|Publication number||US4845753 A|
|Application number||US 06/943,217|
|Publication date||Jul 4, 1989|
|Filing date||Dec 18, 1986|
|Priority date||Dec 18, 1985|
|Publication number||06943217, 943217, US 4845753 A, US 4845753A, US-A-4845753, US4845753 A, US4845753A|
|Original Assignee||Nec Corporation|
|Export Citation||BiBTeX, EndNote, RefMan|
|Patent Citations (3), Referenced by (19), Classifications (6), Legal Events (4)|
|External Links: USPTO, USPTO Assignment, Espacenet|
The present invention relates to a pitch detecting device for detecting a fundamental pitch frequency of voice and, more particularly, to a pitch detecting device of a voice analyzer/synthesizer in which voice spectrum data, fundamental pitch frequency data, and so on are used as transmission parameters.

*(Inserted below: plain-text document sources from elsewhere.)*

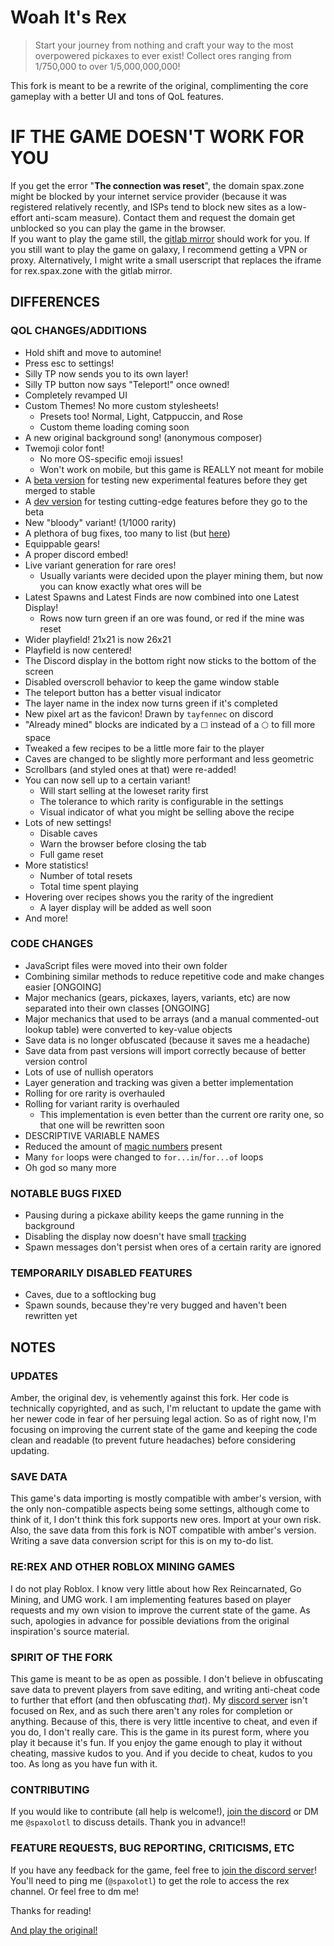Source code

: # Woah It's Rex

> Start your journey from nothing and craft your way to the most overpowered pickaxes to ever exist! Collect ores ranging from 1/750,000 to over 1/5,000,000,000!

This fork is meant to be a rewrite of the original, complimenting the core gameplay with a better UI and tons of QoL features.

# IF THE GAME DOESN'T WORK FOR YOU
If you get the error "**The connection was reset**", the domain spax.zone might be blocked by your internet service provider (because it was registered relatively recently, and ISPs tend to block new sites as a low-effort anti-scam measure). Contact them and request the domain get unblocked so you can play the game in the browser.  
If you want to play the game still, the [gitlab mirror](https://spiritaxolotl.gitlab.io/woah-its-rex) should work for you. If you still want to play the game on galaxy, I recommend getting a VPN or proxy. Alternatively, I might write a small userscript that replaces the iframe for rex.spax.zone with the gitlab mirror.

## DIFFERENCES

### QOL CHANGES/ADDITIONS
- Hold shift and move to automine!
- Press esc to settings!
- Silly TP now sends you to its own layer!
- Silly TP button now says "Teleport!" once owned!
- Completely revamped UI
- Custom Themes! No more custom stylesheets!
  - Presets too! Normal, Light, Catppuccin, and Rose
  - Custom theme loading coming soon
- A new original background song! (anonymous composer)
- Twemoji color font!
  - No more OS-specific emoji issues!
  - Won't work on mobile, but this game is REALLY not meant for mobile
- A [beta version](https://rex.spax.zone/beta) for testing new experimental features before they get merged to stable
- A [dev version](https://rex.spax.zone/dev) for testing cutting-edge features before they go to the beta
- New "bloody" variant! (1/1000 rarity)
- A plethora of bug fixes, too many to list (but [here](#notable-bugs-fixed))
- Equippable gears!
- A proper discord embed!
- Live variant generation for rare ores!
  - Usually variants were decided upon the player mining them, but now you can know exactly what ores will be
- Latest Spawns and Latest Finds are now combined into one Latest Display!
  - Rows now turn green if an ore was found, or red if the mine was reset
- Wider playfield! 21x21 is now 26x21
- Playfield is now centered!
- The Discord display in the bottom right now sticks to the bottom of the screen
- Disabled overscroll behavior to keep the game window stable
- The teleport button has a better visual indicator
- The layer name in the index now turns green if it's completed
- New pixel art as the favicon! Drawn by `tayfennec` on discord
- "Already mined" blocks are indicated by a `⬜` instead of a `⚪️` to fill more space
- Tweaked a few recipes to be a little more fair to the player
- Caves are changed to be slightly more performant and less geometric
- Scrollbars (and styled ones at that) were re-added!
- You can now sell up to a certain variant!
  - Will start selling at the loweset rarity first
  - The tolerance to which rarity is configurable in the settings
  - Visual indicator of what you might be selling above the recipe
- Lots of new settings!
  - Disable caves
  - Warn the browser before closing the tab
  - Full game reset
- More statistics!
  - Number of total resets
  - Total time spent playing
- Hovering over recipes shows you the rarity of the ingredient
  - A layer display will be added as well soon
- And more!

### CODE CHANGES
- JavaScript files were moved into their own folder
- Combining similar methods to reduce repetitive code and make changes easier \[ONGOING\]
- Major mechanics (gears, pickaxes, layers, variants, etc) are now separated into their own classes \[ONGOING\]
- Major mechanics that used to be arrays (and a manual commented-out lookup table) were converted to key-value objects
- Save data is no longer obfuscated (because it saves me a headache)
- Save data from past versions will import correctly because of better version control
- Lots of use of nullish operators
- Layer generation and tracking was given a better implementation
- Rolling for ore rarity is overhauled
- Rolling for variant rarity is overhauled
  - This implementation is even better than the current ore rarity one, so that one will be rewritten soon
- DESCRIPTIVE VARIABLE NAMES
- Reduced the amount of [magic numbers](https://wikipedia.org/wiki/Magic_number_(programming)) present
- Many `for` loops were changed to `for...in`/`for...of` loops
- Oh god so many more

### NOTABLE BUGS FIXED
- Pausing during a pickaxe ability keeps the game running in the background
- Disabling the display now doesn't have small [tracking](https://wikipedia.org/wiki/Letter_spacing)
- Spawn messages don't persist when ores of a certain rarity are ignored

### TEMPORARILY DISABLED FEATURES
- Caves, due to a softlocking bug
- Spawn sounds, because they're very bugged and haven't been rewritten yet

## NOTES

### UPDATES
Amber, the original dev, is vehemently against this fork. Her code is technically copyrighted, and as such, I'm reluctant to update the game with her newer code in fear of her persuing legal action. So as of right now, I'm focusing on improving the current state of the game and keeping the code clean and readable (to prevent future headaches) before considering updating.

### SAVE DATA
This game's data importing is mostly compatible with amber's version, with the only non-compatible aspects being some settings, although come to think of it, I don't think this fork supports new ores. Import at your own risk.
Also, the save data from this fork is NOT compatible with amber's version. Writing a save data conversion script for this is on my to-do list.

### RE:REX AND OTHER ROBLOX MINING GAMES
I do not play Roblox. I know very little about how Rex Reincarnated, Go Mining, and UMG work. I am implementing features based on player requests and my own vision to improve the current state of the game. As such, apologies in advance for possible deviations from the original inspiration's source material.

### SPIRIT OF THE FORK
This game is meant to be as open as possible. I don't believe in obfuscating save data to prevent players from save editing, and writing anti-cheat code to further that effort (and then obfuscating *that*). My [discord server](https://spax.zone/discord) isn't focused on Rex, and as such there aren't any roles for completion or anything. Because of this, there is very little incentive to cheat, and even if you do, I don't really care. This is the game in its purest form, where you play it because it's fun. If you enjoy the game enough to play it without cheating, massive kudos to you. And if you decide to cheat, kudos to you too. As long as you have fun with it.

### CONTRIBUTING
If you would like to contribute (all help is welcome!), [join the discord](https://spax.zone/discord) or DM me `@spaxolotl` to discuss details. Thank you in advance!!

### FEATURE REQUESTS, BUG REPORTING, CRITICISMS, ETC
If you have any feedback for the game, feel free to [join the discord server](https://spax.zone/discord)! You'll need to ping me (`@spaxolotl`) to get the role to access the rex channel. Or feel free to dm me!

Thanks for reading!

[And play the original!](https://galaxy.click/play/233)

In voice transmission using a digital transmission system, a method such as a linear prediction coding method is used to perform compression of data amount or secret conversation. According to this method, only basic parameters which constitute a voice, such as voice signal spectrum data, voiced/unvoiced data, a fundamental pitch frequency, voice amplitude data, and so on, are extracted at every predetermined periods, digitized and transmitted, and reproduced by a receiver. For example, assume that a voice signal is band-compressed to a digital signal of 2,400 bps. In this case, when a frame period as a basic parameter extraction unit is set to be 20 ms, 48 bits are assigned to each frame.
The spectrum data is called a prediction coefficient in the linear prediction coding method, a PARCOR coefficient in the partial autocorrelation method, and an LSP coefficient in the line spectrum pair analysis method, and represents phonemic data of a voice. The voiced/unvoiced data is data used for selecting a sound source in accordance with whether the analysis frame is a voiced or unvoiced frame when speech synthesis is performed. The fundamental pitch frequency is the fundamental frequency of a voice in a voiced frame. When speech synthesis is performed, the fundamental pitch frequency becomes a pulse interval of a voiced sound source. The amplitude data is data representing electric power of an input voice and is usually expressed by the product of the amplitude mean of an input voice and the prediction residual amplitude upon spectrum data extraction.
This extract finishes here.